Un attacco XSS non riguarda principalmente i cookie. Non si tratta di rubare dati sensibili. Si tratta invece di eseguire il codice controllato dagli aggressori sul lato client all'interno del contesto del sito che visiti. Che tipo di danno può essere fatto da questo codice dipende dal sito e dal contesto reali.

L'utilizzo di una sessione di navigazione privata non previene da solo l'XSS, ma potrebbe limitare l'impatto di ciò che può causare XSS, ovvero non ha accesso ai cookie o ad altri dati memorizzati dalla sessione del browser non privata. Potrebbe comunque causare danni, ma ancora una volta dipende dal contesto specifico e dal sito che visiti.

Esistono principalmente due tipi di attacchi XSS: persistenti e ad-hoc.

Una sessione di navigazione privata ti proteggerà dagli attacchi XSS ad-hoc, ma non dagli attacchi persistenti.

Un XSS persistente funziona da parte di un utente malintenzionato che inserisce il codice di script da qualche parte nella pagina sensibile, ciò potrebbe essere fatto inviandovi un messaggio preparato sulla piattaforma o con altri mezzi per inserire dati nella memoria della pagina sensibile. Quando si accede alla pagina sensibile per visualizzare alcuni dati, i dati inseriti verranno caricati dal server e trasferiti nel browser e verranno eseguiti se il sito è vulnerabile. Un esempio potrebbe essere un messaggio preparato in una transazione bancaria online. L'utente malintenzionato ti invierà una transazione reale e la parte del messaggio conterrà uno script dannoso. Nessuna altra pagina è coinvolta quindi non puoi proteggerti da questo, solo il proprietario della pagina può.

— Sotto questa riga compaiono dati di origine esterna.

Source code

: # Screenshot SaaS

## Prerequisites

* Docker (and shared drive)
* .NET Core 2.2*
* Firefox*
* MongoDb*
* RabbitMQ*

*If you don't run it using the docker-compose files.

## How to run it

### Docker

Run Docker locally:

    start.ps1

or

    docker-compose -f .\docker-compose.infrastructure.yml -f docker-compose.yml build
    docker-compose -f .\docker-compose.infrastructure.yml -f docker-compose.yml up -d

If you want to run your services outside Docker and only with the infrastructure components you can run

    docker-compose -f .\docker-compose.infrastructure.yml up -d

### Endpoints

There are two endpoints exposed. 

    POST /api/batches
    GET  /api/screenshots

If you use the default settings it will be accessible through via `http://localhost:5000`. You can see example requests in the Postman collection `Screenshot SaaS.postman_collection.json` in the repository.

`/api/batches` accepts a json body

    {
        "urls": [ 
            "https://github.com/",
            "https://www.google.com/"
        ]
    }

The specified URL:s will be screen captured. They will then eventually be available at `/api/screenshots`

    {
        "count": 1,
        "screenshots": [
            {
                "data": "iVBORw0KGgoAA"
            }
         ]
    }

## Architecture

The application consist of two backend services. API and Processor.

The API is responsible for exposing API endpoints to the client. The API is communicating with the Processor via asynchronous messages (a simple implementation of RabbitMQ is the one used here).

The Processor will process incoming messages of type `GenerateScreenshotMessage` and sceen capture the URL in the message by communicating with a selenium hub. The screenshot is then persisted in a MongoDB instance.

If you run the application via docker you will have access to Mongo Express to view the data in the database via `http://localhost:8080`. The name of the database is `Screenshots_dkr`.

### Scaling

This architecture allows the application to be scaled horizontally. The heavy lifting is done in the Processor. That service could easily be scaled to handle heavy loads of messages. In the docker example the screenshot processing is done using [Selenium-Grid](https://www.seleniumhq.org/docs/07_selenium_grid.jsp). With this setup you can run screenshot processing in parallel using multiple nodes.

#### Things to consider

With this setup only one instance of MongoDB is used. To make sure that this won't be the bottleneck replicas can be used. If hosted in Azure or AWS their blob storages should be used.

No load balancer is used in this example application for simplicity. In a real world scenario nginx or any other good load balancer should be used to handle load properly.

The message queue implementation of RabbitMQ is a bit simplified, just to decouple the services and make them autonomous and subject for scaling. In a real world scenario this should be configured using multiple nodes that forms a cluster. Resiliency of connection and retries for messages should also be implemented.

Un XSS ad-hoc può funzionare facendo clic su un collegamento preparato, che include dati di iniezione. Tale link potrebbe apparire come https://banking.securebank.com/searchTransaction?query=<script>doEvil(...)</script> dove lo script inserito è parte del collegamento. L'autore dell'attacco tenterà di farti fare clic su questo link, o tenterà di eseguirlo in background tramite JavaScript dalla sua pagina preparata. Pertanto, se si aprono collegamenti e-mail e pagine non attendibili in una sessione separata, l'account utente nella pagina sensibile sarà al sicuro da questo tipo di attacco, poiché non si è effettuato l'accesso alla pagina sensibile nella sessione di navigazione in incognito. Quindi, mentre l'XSS potrebbe ancora essere eseguito, non può danneggiare il tuo account sulla pagina sensibile, che è ciò che vogliamo proteggere.

Come già detto da Steffen, un XSS ( cross attacco scripting del sito), non per definizione solo funziona con i cookie. Se qualcuno accede a un DB e modifica determinati campi, che contengono tag di script che possono essere eseguiti su determinate pagine Web, può eseguire un attacco XSS.

Significa semplicemente che qualcuno esegue script nel browser sulla pagina che stai visitando per recuperare informazioni da te (forse cookie) o ti ingannano regolando il DOM per collegare ad esempio un pulsante di pagamento al suo sito Web difettoso.